I decided to give Nokogiri a try, and copied the following program straight from http://nokogiri.rubyforge.org/nokogiri/Nokogiri.html (adding only the require 'rubygems'
and the I_KNOW_I_AM_USING_AN_OLD_AND_BUGGY_VERSION_OF_LIBXML2
constant):
require 'rubygems'
I_KNOW_I_AM_USING_AN_OLD_AND_BUGGY_VERSION_OF_LIBXML2 = 1
require 'nokogiri'
require 'open-uri'
# Get a Nokogiri::HTML:Document for the page we’re interested in...
doc = Nokogiri::HTML(open('http://www.google.com/search?q=tenderlove'))
# Do funky things with it using Nokogiri::XML::Node methods...
####
# Search for nodes by css
doc.css('h3.r a.l').each do |link|
puts link.content
end
It returned no results. But when I changed
doc = Nokogiri::HTML(open('http://www.google.com/search?q=tenderlove'))
to
doc = Nokogiri::HTML(open('http://www.google.com/search?q=tenderlove').read)

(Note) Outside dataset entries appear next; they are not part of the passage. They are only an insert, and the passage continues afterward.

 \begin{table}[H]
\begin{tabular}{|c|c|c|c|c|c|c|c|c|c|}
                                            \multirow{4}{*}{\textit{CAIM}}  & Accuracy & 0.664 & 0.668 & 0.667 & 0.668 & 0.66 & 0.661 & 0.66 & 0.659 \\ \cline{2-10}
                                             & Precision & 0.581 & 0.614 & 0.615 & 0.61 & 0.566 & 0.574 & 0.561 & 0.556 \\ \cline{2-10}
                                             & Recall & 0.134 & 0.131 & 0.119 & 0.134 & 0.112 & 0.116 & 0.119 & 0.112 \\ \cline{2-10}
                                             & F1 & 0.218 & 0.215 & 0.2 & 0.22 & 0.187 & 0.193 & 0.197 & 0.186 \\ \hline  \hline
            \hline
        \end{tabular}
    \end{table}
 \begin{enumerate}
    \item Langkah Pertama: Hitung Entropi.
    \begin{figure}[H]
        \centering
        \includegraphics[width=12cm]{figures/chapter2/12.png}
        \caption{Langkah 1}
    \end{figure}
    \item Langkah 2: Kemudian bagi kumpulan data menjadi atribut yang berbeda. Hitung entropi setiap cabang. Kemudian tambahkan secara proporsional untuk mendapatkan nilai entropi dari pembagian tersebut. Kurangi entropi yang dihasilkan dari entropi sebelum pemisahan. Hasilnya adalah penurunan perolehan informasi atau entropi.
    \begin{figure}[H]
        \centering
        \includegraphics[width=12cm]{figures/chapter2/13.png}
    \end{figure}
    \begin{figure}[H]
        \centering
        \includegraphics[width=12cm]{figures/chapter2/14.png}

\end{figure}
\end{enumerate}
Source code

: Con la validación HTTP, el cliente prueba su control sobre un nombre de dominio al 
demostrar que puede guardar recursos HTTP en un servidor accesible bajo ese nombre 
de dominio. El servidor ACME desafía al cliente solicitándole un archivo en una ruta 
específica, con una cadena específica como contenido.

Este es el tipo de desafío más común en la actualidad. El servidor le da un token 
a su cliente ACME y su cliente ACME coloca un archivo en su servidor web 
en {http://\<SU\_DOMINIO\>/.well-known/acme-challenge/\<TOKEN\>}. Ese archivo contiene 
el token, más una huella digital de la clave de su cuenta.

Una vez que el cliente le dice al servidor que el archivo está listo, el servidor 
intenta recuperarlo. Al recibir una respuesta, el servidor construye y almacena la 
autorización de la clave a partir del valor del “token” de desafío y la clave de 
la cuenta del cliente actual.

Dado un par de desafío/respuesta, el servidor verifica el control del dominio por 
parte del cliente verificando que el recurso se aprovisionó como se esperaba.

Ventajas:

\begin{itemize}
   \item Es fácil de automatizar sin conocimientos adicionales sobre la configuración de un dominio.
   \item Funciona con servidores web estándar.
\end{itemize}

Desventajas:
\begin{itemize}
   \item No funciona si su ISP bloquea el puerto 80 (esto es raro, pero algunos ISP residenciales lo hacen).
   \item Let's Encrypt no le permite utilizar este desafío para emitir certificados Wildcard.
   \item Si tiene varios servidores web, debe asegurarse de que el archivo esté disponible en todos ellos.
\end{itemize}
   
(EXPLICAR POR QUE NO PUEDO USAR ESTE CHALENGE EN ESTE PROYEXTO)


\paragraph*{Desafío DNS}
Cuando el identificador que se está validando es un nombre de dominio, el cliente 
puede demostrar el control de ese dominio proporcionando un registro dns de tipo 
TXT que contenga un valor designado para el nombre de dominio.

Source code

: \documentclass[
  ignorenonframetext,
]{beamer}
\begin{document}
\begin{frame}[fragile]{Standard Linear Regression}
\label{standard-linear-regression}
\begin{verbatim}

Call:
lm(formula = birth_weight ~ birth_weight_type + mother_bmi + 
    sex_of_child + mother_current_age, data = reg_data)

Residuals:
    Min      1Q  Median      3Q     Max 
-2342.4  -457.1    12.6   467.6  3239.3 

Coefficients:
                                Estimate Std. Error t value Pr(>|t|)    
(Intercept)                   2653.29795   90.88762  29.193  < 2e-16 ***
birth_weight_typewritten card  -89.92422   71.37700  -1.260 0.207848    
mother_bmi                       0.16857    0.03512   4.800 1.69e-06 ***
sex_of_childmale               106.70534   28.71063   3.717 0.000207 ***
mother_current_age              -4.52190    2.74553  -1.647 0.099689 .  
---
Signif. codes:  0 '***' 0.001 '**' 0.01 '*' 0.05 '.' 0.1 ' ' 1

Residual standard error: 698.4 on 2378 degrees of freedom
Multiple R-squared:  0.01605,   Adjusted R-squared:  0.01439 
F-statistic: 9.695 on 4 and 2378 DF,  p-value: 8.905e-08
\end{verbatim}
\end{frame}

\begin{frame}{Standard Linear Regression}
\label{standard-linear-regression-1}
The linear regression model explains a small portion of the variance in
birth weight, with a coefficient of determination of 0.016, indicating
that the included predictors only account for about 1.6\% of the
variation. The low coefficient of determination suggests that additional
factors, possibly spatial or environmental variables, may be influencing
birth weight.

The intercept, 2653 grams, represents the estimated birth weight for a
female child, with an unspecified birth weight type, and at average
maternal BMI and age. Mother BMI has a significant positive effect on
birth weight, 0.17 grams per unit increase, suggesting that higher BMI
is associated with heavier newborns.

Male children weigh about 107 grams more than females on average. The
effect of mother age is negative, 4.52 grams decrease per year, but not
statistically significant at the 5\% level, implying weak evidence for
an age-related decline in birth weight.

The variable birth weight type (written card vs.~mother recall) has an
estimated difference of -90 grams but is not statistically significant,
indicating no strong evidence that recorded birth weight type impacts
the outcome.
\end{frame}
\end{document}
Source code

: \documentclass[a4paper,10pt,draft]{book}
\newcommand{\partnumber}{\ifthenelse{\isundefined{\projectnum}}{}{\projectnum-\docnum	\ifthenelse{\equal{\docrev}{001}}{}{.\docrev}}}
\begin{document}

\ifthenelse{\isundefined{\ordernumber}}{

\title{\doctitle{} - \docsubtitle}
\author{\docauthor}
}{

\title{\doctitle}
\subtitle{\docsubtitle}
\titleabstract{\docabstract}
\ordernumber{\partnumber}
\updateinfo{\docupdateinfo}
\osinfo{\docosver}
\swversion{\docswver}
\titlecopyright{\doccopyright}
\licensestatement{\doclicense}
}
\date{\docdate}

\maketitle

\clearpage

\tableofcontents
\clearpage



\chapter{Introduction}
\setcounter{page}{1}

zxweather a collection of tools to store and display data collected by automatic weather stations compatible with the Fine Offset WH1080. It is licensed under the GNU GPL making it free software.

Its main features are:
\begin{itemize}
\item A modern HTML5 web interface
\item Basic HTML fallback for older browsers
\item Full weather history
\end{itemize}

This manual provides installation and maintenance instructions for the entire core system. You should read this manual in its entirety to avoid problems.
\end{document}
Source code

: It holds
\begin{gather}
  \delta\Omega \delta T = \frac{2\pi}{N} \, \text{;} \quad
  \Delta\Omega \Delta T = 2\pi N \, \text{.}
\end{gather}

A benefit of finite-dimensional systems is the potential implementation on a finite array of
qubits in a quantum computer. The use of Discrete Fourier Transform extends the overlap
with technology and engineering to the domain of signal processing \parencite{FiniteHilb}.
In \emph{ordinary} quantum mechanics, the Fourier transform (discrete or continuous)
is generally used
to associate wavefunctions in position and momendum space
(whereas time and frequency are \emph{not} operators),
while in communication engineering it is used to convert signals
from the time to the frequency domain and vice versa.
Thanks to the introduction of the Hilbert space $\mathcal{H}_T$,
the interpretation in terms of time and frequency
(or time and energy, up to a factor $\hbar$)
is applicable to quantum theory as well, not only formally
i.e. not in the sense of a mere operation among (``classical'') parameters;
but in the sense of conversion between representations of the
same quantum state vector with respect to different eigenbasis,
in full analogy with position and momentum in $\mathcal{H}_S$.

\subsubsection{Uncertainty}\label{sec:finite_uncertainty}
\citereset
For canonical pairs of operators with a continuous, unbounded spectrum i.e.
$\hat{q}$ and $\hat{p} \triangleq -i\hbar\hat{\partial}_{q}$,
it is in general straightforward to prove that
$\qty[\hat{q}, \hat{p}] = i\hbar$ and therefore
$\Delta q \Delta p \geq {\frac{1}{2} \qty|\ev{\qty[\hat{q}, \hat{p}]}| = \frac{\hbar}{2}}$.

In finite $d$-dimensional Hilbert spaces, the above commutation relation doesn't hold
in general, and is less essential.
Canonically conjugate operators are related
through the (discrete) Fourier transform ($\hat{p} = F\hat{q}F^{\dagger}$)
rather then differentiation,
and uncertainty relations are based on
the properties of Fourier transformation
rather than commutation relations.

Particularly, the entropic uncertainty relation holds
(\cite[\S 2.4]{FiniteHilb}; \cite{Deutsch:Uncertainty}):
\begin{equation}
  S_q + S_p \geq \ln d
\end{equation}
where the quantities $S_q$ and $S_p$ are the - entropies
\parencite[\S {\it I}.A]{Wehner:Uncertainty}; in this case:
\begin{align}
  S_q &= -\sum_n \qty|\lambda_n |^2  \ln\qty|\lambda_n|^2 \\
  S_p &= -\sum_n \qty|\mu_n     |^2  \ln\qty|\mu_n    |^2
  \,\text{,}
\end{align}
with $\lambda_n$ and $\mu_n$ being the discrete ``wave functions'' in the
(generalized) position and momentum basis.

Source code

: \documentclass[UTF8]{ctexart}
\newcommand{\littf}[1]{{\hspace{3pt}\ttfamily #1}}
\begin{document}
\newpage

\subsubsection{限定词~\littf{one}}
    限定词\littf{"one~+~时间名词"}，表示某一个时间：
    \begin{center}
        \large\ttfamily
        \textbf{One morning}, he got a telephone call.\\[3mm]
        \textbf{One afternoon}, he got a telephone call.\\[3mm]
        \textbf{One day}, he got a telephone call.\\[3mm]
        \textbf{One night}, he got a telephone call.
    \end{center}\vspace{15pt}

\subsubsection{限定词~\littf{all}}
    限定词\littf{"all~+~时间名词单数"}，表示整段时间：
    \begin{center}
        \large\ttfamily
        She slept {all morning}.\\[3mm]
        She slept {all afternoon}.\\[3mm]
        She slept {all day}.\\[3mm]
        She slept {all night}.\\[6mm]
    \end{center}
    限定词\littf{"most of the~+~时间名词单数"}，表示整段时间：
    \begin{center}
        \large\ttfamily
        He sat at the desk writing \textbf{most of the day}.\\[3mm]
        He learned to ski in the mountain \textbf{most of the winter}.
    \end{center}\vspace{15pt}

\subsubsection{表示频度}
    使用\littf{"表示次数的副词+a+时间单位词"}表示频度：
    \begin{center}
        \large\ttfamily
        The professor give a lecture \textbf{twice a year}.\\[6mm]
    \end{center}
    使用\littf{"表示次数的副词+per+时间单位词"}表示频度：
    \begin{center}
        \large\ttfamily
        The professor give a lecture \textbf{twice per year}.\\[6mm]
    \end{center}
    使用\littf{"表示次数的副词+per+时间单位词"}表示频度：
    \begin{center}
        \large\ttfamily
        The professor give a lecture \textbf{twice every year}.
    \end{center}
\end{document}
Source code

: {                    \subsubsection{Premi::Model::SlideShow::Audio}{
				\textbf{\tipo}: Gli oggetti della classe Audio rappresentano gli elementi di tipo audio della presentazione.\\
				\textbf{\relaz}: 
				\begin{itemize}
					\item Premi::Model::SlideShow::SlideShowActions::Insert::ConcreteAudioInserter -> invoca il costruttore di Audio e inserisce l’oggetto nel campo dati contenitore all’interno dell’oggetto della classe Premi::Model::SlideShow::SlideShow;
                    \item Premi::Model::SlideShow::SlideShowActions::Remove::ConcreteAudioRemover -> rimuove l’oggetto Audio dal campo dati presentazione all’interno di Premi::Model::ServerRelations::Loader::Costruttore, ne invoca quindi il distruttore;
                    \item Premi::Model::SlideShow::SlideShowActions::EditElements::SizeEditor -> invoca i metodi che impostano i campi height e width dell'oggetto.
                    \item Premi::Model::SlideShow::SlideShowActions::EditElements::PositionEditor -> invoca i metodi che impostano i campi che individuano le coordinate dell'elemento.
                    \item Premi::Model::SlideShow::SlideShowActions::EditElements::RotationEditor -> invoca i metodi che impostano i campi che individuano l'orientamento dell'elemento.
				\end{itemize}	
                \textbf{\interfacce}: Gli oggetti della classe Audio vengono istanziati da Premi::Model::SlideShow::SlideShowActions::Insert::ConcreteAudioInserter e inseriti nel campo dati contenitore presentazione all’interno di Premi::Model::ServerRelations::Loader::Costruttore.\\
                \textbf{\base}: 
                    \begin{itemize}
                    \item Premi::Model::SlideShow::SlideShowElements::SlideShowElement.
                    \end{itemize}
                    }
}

the program worked as expected. Notice that the only difference was the addition of the .read at the end of the line. I would never have figured this out by myself, because just about every bit of example code leaves off the .read. The one place that included it, ironically was a post by one of the Nokogiri developers (at http://tenderlovemaking.com/2008/11/18/underpant-free-excitement). Did something in the API change? What am I missing?
I'm using Nokogiri 1.3.2.
Thank you.